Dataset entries
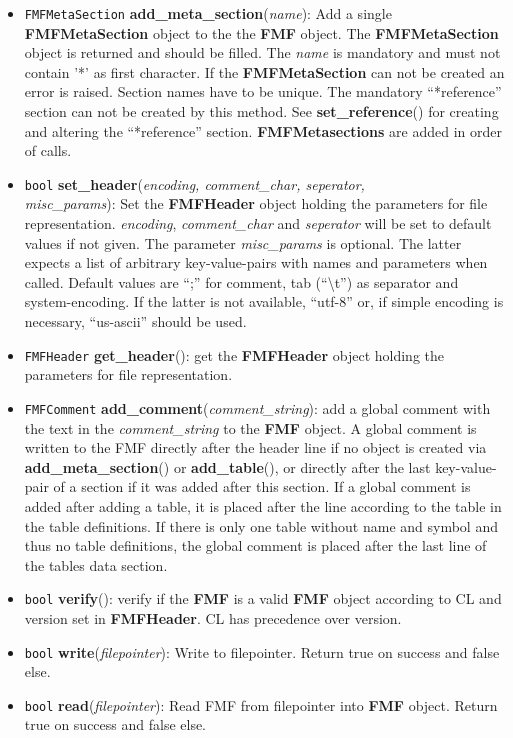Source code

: \documentclass[10pt,utf8, mainlanguage=english]{ufcd-info}
\newcommand{\fret}[1]{{\texttt{#1}}}
\newcommand{\fcal}[2]{{\textbf{#1}}(\textit{#2})}
\newcommand{\fmfobj}[1]{{\textbf{\textsf{#1}}}}
\begin{document}
\begin{itemize}
	\item \fret{FMFMetaSection} \fcal{add\_meta\_section}{name}: Add a single \fmfobj{FMFMetaSection} object to the the \fmfobj{FMF} object. The \fmfobj{FMFMetaSection} object is returned and should be filled. The \textit{name} is mandatory and must not contain '*' as first character. If the \fmfobj{FMFMetaSection} can not be created an error is raised. Section names have to be unique. The mandatory \enquote{*reference} section can not be created by this method. See \fcal{set\_reference}{} for creating and altering the \enquote{*reference} section. \fmfobj{FMFMetasections} are added in order of calls.

	\item \fret{bool} \fcal{set\_header}{encoding, comment\_char, seperator,\\ misc\_params}: Set the \fmfobj{FMFHeader} object holding the parameters for file representation. \textit{encoding}, \textit{comment\_char} and \textit{seperator} will be set to default values if not given. The parameter \textit{misc\_params} is optional. The latter expects a list of arbitrary key-value-pairs with names and parameters when called. Default values are \enquote{;} for comment, tab (\enquote{\textbackslash t}) as separator and system-encoding. If the latter is not available, \enquote{utf-8} or, if simple encoding is necessary, \enquote{us-ascii} should be used.

	\item \fret{FMFHeader} \fcal{get\_header}{}: get the \fmfobj{FMFHeader} object holding the parameters for file representation.

	\item \fret{FMFComment} \fcal{add\_comment}{comment\_string}: add a global comment with the text in the \textit{comment\_string} to the \fmfobj{FMF} object. A global comment is written to the FMF directly after the header line if no object is created via \fcal{add\_meta\_section}{} or \fcal{add\_table}{}, or directly after the last key-value-pair of a section if it was added after this section. If a global comment is added after adding a table, it is placed after the line according to the table in the table definitions. If there is only one table without name and symbol and thus no table definitions, the global comment is placed after the last line of the tables data section.

	\item \fret{bool} \fcal{verify}{}: verify if the \fmfobj{FMF} is a valid \fmfobj{FMF} object according to CL and version set in \fmfobj{FMFHeader}. CL has precedence over version.

	\item \fret{bool} \fcal{write}{filepointer}: Write to filepointer. Return true on success and false else.

	\item \fret{bool} \fcal{read}{filepointer}: Read FMF from filepointer into \fmfobj{FMF} object. Return true on success and false else.
\end{itemize}
\end{document}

Your objective: Output the whole of the data, unchanged; keep the pictures out.

Task output:
Source code

: \documentclass[10pt,utf8, mainlanguage=english]{ufcd-info}
\newcommand{\fret}[1]{{\texttt{#1}}}
\newcommand{\fcal}[2]{{\textbf{#1}}(\textit{#2})}
\newcommand{\fmfobj}[1]{{\textbf{\textsf{#1}}}}
\begin{document}
\begin{itemize}
	\item \fret{FMFMetaSection} \fcal{add\_meta\_section}{name}: Add a single \fmfobj{FMFMetaSection} object to the the \fmfobj{FMF} object. The \fmfobj{FMFMetaSection} object is returned and should be filled. The \textit{name} is mandatory and must not contain '*' as first character. If the \fmfobj{FMFMetaSection} can not be created an error is raised. Section names have to be unique. The mandatory \enquote{*reference} section can not be created by this method. See \fcal{set\_reference}{} for creating and altering the \enquote{*reference} section. \fmfobj{FMFMetasections} are added in order of calls.

	\item \fret{bool} \fcal{set\_header}{encoding, comment\_char, seperator,\\ misc\_params}: Set the \fmfobj{FMFHeader} object holding the parameters for file representation. \textit{encoding}, \textit{comment\_char} and \textit{seperator} will be set to default values if not given. The parameter \textit{misc\_params} is optional. The latter expects a list of arbitrary key-value-pairs with names and parameters when called. Default values are \enquote{;} for comment, tab (\enquote{\textbackslash t}) as separator and system-encoding. If the latter is not available, \enquote{utf-8} or, if simple encoding is necessary, \enquote{us-ascii} should be used.

	\item \fret{FMFHeader} \fcal{get\_header}{}: get the \fmfobj{FMFHeader} object holding the parameters for file representation.

	\item \fret{FMFComment} \fcal{add\_comment}{comment\_string}: add a global comment with the text in the \textit{comment\_string} to the \fmfobj{FMF} object. A global comment is written to the FMF directly after the header line if no object is created via \fcal{add\_meta\_section}{} or \fcal{add\_table}{}, or directly after the last key-value-pair of a section if it was added after this section. If a global comment is added after adding a table, it is placed after the line according to the table in the table definitions. If there is only one table without name and symbol and thus no table definitions, the global comment is placed after the last line of the tables data section.

	\item \fret{bool} \fcal{verify}{}: verify if the \fmfobj{FMF} is a valid \fmfobj{FMF} object according to CL and version set in \fmfobj{FMFHeader}. CL has precedence over version.

	\item \fret{bool} \fcal{write}{filepointer}: Write to filepointer. Return true on success and false else.

	\item \fret{bool} \fcal{read}{filepointer}: Read FMF from filepointer into \fmfobj{FMF} object. Return true on success and false else.
\end{itemize}
\end{document}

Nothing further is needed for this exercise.